In the earliest years, faculty were tasked to learn each other’s fields. In Humanities, for example, Literature profs attended the lectures in Aesthetics; and all professors—regardless of their fields—were tasked to lead seminars on that week’s topic. The three-course system for first-year students prevailed for nearly three academic years. Foreign language proficiency (a whopping minimum of 80 on a standard Modern Language Association exam) was prerequisite for graduation.
In its early days, New College offered no credit to transfer students, so all its second-year students shared a first-year background.

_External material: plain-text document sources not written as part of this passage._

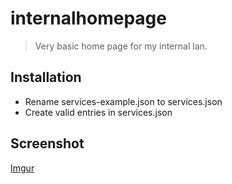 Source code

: # internalhomepage

> Very basic home page for my internal lan.

## Installation
* Rename services-example.json to services.json
* Create valid entries in services.json

## Screenshot
[Imgur](https://imgur.com/ivfD9DC)
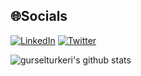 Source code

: ## 🌐Socials
[![LinkedIn](https://img.shields.io/badge/LinkedIn-%230077B5.svg?logo=linkedin&logoColor=white)](https://linkedin.com/in/gürseltürkeri) [![Twitter](https://img.shields.io/badge/Twitter-%231DA1F2.svg?logo=Twitter&logoColor=white)](https://twitter.com/gurselturkeri) 


![gurselturkeri's github stats](https://github-readme-stats.vercel.app/api?username=gurselturkeri&show_icons=true&theme=tokyonight)




<!--
**gurselturkeri/gurselturkeri** is a ✨ _special_ ✨ repository because its `README.md` (this file) appears on your GitHub profile.

Here are some ideas to get you started:

- 🔭 I’m currently working on ...
- 🌱 I’m currently learning ...
- 👯 I’m looking to collaborate on ...
- 🤔 I’m looking for help with ...
- 💬 Ask me about ...
- 📫 How to reach me: ...
- 😄 Pronouns: ...
- ⚡ Fun fact: ...
-->
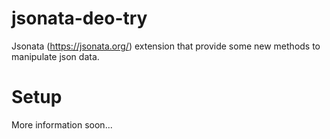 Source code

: # jsonata-deo-try 

Jsonata (https://jsonata.org/) extension that provide some new methods to manipulate json data.

# Setup
More information soon...
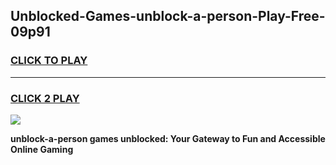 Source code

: 
## Unblocked-Games-unblock-a-person-Play-Free-09p91
<h3>
<a href="https://premium76.site?title=unblock-a-person&ref=10A">CLICK TO PLAY</a></h3>
<hr>

<h3>
<a href="https://premium76.site?title=unblock-a-person&ref=10A">CLICK 2 PLAY</a>
  
</h3>

<a href="https://premium76.site?title=unblock-a-person&ref=10A"><img src="https://clearcache.store/games.png"></a>


**unblock-a-person games unblocked: Your Gateway to Fun and Accessible Online Gaming**
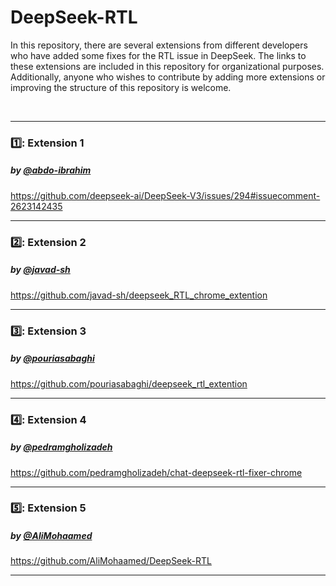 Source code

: # DeepSeek-RTL
In this repository, there are several extensions from different developers who have added some fixes for the RTL issue in DeepSeek. The links to these extensions are included in this repository for organizational purposes. Additionally, anyone who wishes to contribute by adding more extensions or improving the structure of this repository is welcome.

<br>


---

### 1️⃣: Extension 1
##### by [@abdo-ibrahim](https://github.com/abdo-ibrahim)
https://github.com/deepseek-ai/DeepSeek-V3/issues/294#issuecomment-2623142435

---

### 2️⃣: Extension 2
##### by [@javad-sh](https://github.com/javad-sh)
https://github.com/javad-sh/deepseek_RTL_chrome_extention

---

### 3️⃣: Extension 3
##### by [@pouriasabaghi](https://github.com/pouriasabaghi)
https://github.com/pouriasabaghi/deepseek_rtl_extention

---

### 4️⃣: Extension 4
##### by [@pedramgholizadeh](https://github.com/pedramgholizadeh)
https://github.com/pedramgholizadeh/chat-deepseek-rtl-fixer-chrome

---

### 5️⃣: Extension 5
##### by [@AliMohaamed](https://github.com/AliMohaamed)
https://github.com/AliMohaamed/DeepSeek-RTL

---

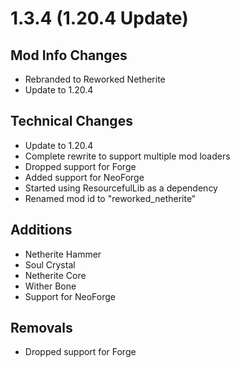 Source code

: # 1.3.4 (1.20.4 Update)

## Mod Info Changes
- Rebranded to Reworked Netherite
- Update to 1.20.4
## Technical Changes
- Update to 1.20.4
- Complete rewrite to support multiple mod loaders
- Dropped support for Forge
- Added support for NeoForge
- Started using ResourcefulLib as a dependency
- Renamed mod id to "reworked_netherite"
## Additions
- Netherite Hammer 
- Soul Crystal 
- Netherite Core
- Wither Bone
- Support for NeoForge

## Removals
- Dropped support for Forge




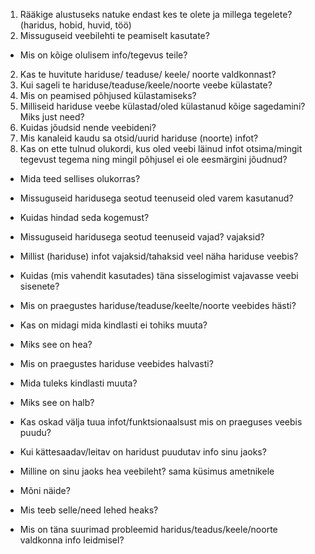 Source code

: 1. Rääkige alustuseks natuke endast kes te olete ja millega tegelete? (haridus, hobid, huvid, töö)
2. Missuguseid veebilehti te peamiselt kasutate?
 * Mis on kõige olulisem info/tegevus teile?
2. Kas te huvitute hariduse/ teaduse/ keele/ noorte valdkonnast?
3. Kui sageli te hariduse/teaduse/keele/noorte veebe külastate?
4. Mis on peamised põhjused külastamiseks?
5. Milliseid hariduse veebe külastad/oled külastanud kõige sagedamini? Miks just need?
6. Kuidas jõudsid nende veebideni?
7. Mis kanaleid kaudu sa otsid/uurid hariduse (noorte) infot?
8. Kas on ette tulnud olukordi, kus oled veebi läinud infot otsima/mingit tegevust tegema ning mingil põhjusel ei ole eesmärgini jõudnud?
 * Mida teed sellises olukorras?
 * Missuguseid haridusega seotud teenuseid oled varem kasutanud?
 * Kuidas hindad seda kogemust?
 * Missuguseid haridusega seotud teenuseid vajad? vajaksid?
 * Millist (hariduse) infot vajaksid/tahaksid veel näha hariduse veebis?
 * Kuidas (mis vahendit kasutades) täna sisselogimist vajavasse veebi sisenete?
 * Mis on praegustes hariduse/teaduse/keelte/noorte veebides hästi? 
 * Kas on midagi mida kindlasti ei tohiks muuta? 
 * Miks see on hea?
 * Mis on praegustes hariduse veebides halvasti? 
 * Mida tuleks kindlasti muuta? 
 * Miks see on halb?
 * Kas oskad välja tuua infot/funktsionaalsust mis on praeguses veebis puudu?
 * Kui kättesaadav/leitav on haridust puudutav info sinu jaoks?
 * Milline on sinu jaoks hea veebileht? sama küsimus ametnikele
 * Mõni näide? 
 * Mis teeb selle/need lehed heaks?
 
 * Mis on täna suurimad probleemid haridus/teadus/keele/noorte valdkonna info leidmisel?




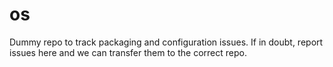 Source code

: # os

Dummy repo to track packaging and configuration issues. If in doubt, report issues here and we can transfer them to the correct repo.
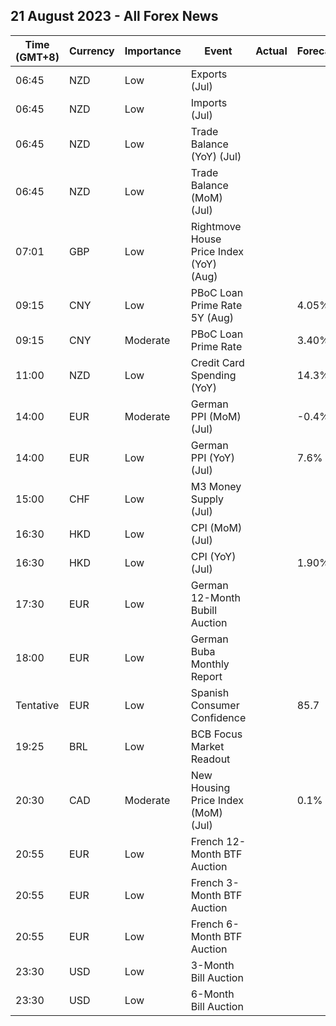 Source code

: ## 21 August 2023 - All Forex News

| Time (GMT+8) | Currency | Importance | Event | Actual | Forecast | Previous |
|------|----------|------------|-------|--------|----------|----------|
| 06:45 | NZD | Low | Exports (Jul) |  |  | 6.31B |
| 06:45 | NZD | Low | Imports (Jul) |  |  | 6.30B |
| 06:45 | NZD | Low | Trade Balance (YoY) (Jul) |  |  | -15,980M |
| 06:45 | NZD | Low | Trade Balance (MoM) (Jul) |  |  | 9M |
| 07:01 | GBP | Low | Rightmove House Price Index (YoY) (Aug) |  |  | 0.5% |
| 09:15 | CNY | Low | PBoC Loan Prime Rate 5Y (Aug) |  | 4.05% | 4.20% |
| 09:15 | CNY | Moderate | PBoC Loan Prime Rate |  | 3.40% | 3.55% |
| 11:00 | NZD | Low | Credit Card Spending (YoY) |  | 14.3% | 5.0% |
| 14:00 | EUR | Moderate | German PPI (MoM) (Jul) |  | -0.4% | -0.3% |
| 14:00 | EUR | Low | German PPI (YoY) (Jul) |  | 7.6% | 0.1% |
| 15:00 | CHF | Low | M3 Money Supply (Jul) |  |  | 1,135.4M |
| 16:30 | HKD | Low | CPI (MoM) (Jul) |  |  | 0.20% |
| 16:30 | HKD | Low | CPI (YoY) (Jul) |  | 1.90% | 1.90% |
| 17:30 | EUR | Low | German 12-Month Bubill Auction |  |  | 3.749% |
| 18:00 | EUR | Low | German Buba Monthly Report |  |  |  |
| Tentative | EUR | Low | Spanish Consumer Confidence |  | 85.7 | 92.4 |
| 19:25 | BRL | Low | BCB Focus Market Readout |  |  |  |
| 20:30 | CAD | Moderate | New Housing Price Index (MoM) (Jul) |  | 0.1% | 0.1% |
| 20:55 | EUR | Low | French 12-Month BTF Auction |  |  | 3.627% |
| 20:55 | EUR | Low | French 3-Month BTF Auction |  |  | 3.657% |
| 20:55 | EUR | Low | French 6-Month BTF Auction |  |  | 3.637% |
| 23:30 | USD | Low | 3-Month Bill Auction |  |  | 5.295% |
| 23:30 | USD | Low | 6-Month Bill Auction |  |  | 5.290% |
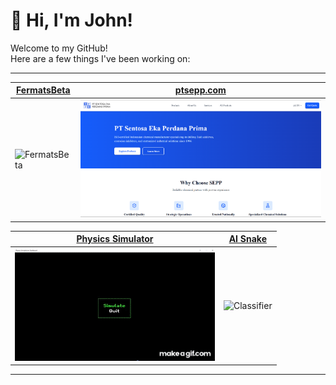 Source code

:# 👋 Hi, I'm John!

Welcome to my GitHub!  
Here are a few things I've been working on:

---

| [FermatsBeta](https://github.com/johnbobelisa/FermatsBeta) | [ptsepp.com](ptsepp.com) |
|---------------------------------------------------------------|--------------------------------------------------------------------------|
| ![FermatsBeta](fermats_beta_demo.gif)                        | ![ptsepp.com](ptsepp.png)                                          |

| [Physics Simulator](https://github.com/johnbobelisa/physim) | [AI Snake](https://github.com/johnbobelisa/ai-snake) |
|------------------------------------------------------------------------|----------------------------------------------------------------------------------|
| ![Physim](physim.gif)                                                | ![Classifier](watchAI.gif)                                           |

---
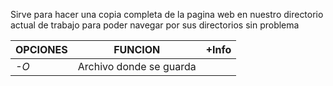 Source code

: 
Sirve para hacer una copia completa de la pagina web en nuestro directorio actual de trabajo para poder navegar por sus directorios sin problema

| OPCIONES | FUNCION                 | +Info |
| -------- | ----------------------- | ----- |
| *-O*     | Archivo donde se guarda |       |

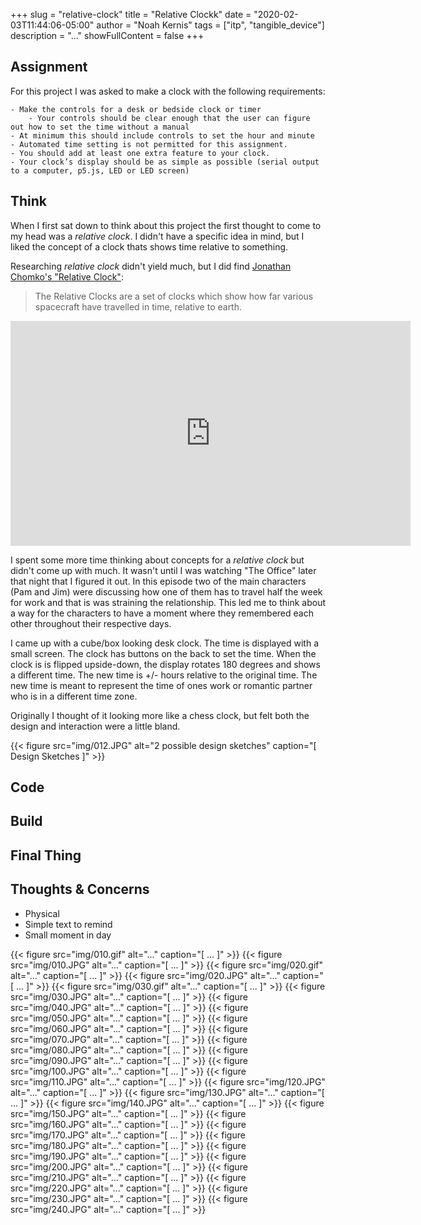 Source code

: +++
slug = "relative-clock"
title = "Relative Clockk"
date = "2020-02-03T11:44:06-05:00"
author = "Noah Kernis"
tags = ["itp", "tangible_device"]
description = "..."
showFullContent = false
+++

## Assignment

For this project I was asked to make a clock with the following requirements: 

	- Make the controls for a desk or bedside clock or timer
		- Your controls should be clear enough that the user can figure out how to set the time without a manual
	- At minimum this should include controls to set the hour and minute
	- Automated time setting is not permitted for this assignment. 
	- You should add at least one extra feature to your clock. 
	- Your clock’s display should be as simple as possible (serial output to a computer, p5.js, LED or LED screen)

## Think

When I first sat down to think about this project the first thought to come to my head was a *relative clock*. I didn't have a specific idea in mind, but I liked the concept of a clock thats shows time relative to something. 

Researching *relative clock* didn't yield much, but I did find [Jonathan Chomko's "Relative Clock"](https://jonathanchomko.com/Relative-Clocks):

> The Relative Clocks are a set of clocks which show how far various spacecraft have travelled in time, relative to earth.

<div style="text-align:center">
	<iframe src="https://player.vimeo.com/video/190896012" class="center" width="640" height="360" frameborder="0" allow="autoplay; fullscreen" allowfullscreen></iframe>
</div>

I spent some more time thinking about concepts for a *relative clock* but didn't come up with much. It wasn't until I was watching "The Office" later that night that I figured it out. In this episode two of the main characters (Pam and Jim) were discussing how one of them has to travel half the week for work and that is was straining the relationship. This led me to think about a way for the characters to have a moment where they remembered each other throughout their respective days. 

I came up with a cube/box looking desk clock. The time is displayed with a small screen. The clock has buttons on the back to set the time. When the clock is is flipped upside-down, the display rotates 180 degrees and shows a different time. The new time is +/- hours relative to the original time. The new time is meant to represent the time of ones work or romantic partner who is in a different time zone. 

Originally I thought of it looking more like a chess clock, but felt both the design and interaction were a little bland.

{{< figure src="img/012.JPG" alt="2 possible design sketches" caption="[ Design Sketches ]" >}}


## Code

## Build

## Final Thing

## Thoughts & Concerns

- Physical
- Simple text to remind
- Small moment in day

<!-- * A short paragraph describing the project
* Photos and video of the project in action
* System diagram
* Circuit diagram/Schematic
* Links to Source code
* Any construction drawings you made for laser cutting, CNC, etc.
* Citation of all example code or example drawings or documentation that you learned from or used -->

{{< figure src="img/010.gif" alt="..." caption="[ ... ]" >}}
{{< figure src="img/010.JPG" alt="..." caption="[ ... ]" >}}
{{< figure src="img/020.gif" alt="..." caption="[ ... ]" >}}
{{< figure src="img/020.JPG" alt="..." caption="[ ... ]" >}}
{{< figure src="img/030.gif" alt="..." caption="[ ... ]" >}}
{{< figure src="img/030.JPG" alt="..." caption="[ ... ]" >}}
{{< figure src="img/040.JPG" alt="..." caption="[ ... ]" >}}
{{< figure src="img/050.JPG" alt="..." caption="[ ... ]" >}}
{{< figure src="img/060.JPG" alt="..." caption="[ ... ]" >}}
{{< figure src="img/070.JPG" alt="..." caption="[ ... ]" >}}
{{< figure src="img/080.JPG" alt="..." caption="[ ... ]" >}}
{{< figure src="img/090.JPG" alt="..." caption="[ ... ]" >}}
{{< figure src="img/100.JPG" alt="..." caption="[ ... ]" >}}
{{< figure src="img/110.JPG" alt="..." caption="[ ... ]" >}}
{{< figure src="img/120.JPG" alt="..." caption="[ ... ]" >}}
{{< figure src="img/130.JPG" alt="..." caption="[ ... ]" >}}
{{< figure src="img/140.JPG" alt="..." caption="[ ... ]" >}}
{{< figure src="img/150.JPG" alt="..." caption="[ ... ]" >}}
{{< figure src="img/160.JPG" alt="..." caption="[ ... ]" >}}
{{< figure src="img/170.JPG" alt="..." caption="[ ... ]" >}}
{{< figure src="img/180.JPG" alt="..." caption="[ ... ]" >}}
{{< figure src="img/190.JPG" alt="..." caption="[ ... ]" >}}
{{< figure src="img/200.JPG" alt="..." caption="[ ... ]" >}}
{{< figure src="img/210.JPG" alt="..." caption="[ ... ]" >}}
{{< figure src="img/220.JPG" alt="..." caption="[ ... ]" >}}
{{< figure src="img/230.JPG" alt="..." caption="[ ... ]" >}}
{{< figure src="img/240.JPG" alt="..." caption="[ ... ]" >}}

The overall curriculum, then, was to be an “hourglass” pattern of introductory wide learning (first year), an intense and narrowed “Area of Concentration” (second year), and then expansion to a wider and often interdisciplinary Senior Project before graduation (third year). Initially, old New was no public college; it was private – with high expectations and tuition.
The core programs fell apart. Then came the Contract System, which lingers today. It tried to draw sponsors and students closer, but it came to verge on the “open curriculum” where “excellence” battled with relevance. At its most flexible, the system was summarized by “one, two, three”—students’ contracts were anything one faculty member approved; the Area of Concentration was anything two approved, and the Senior Project was OK if three professors blessed the Bacc Exam.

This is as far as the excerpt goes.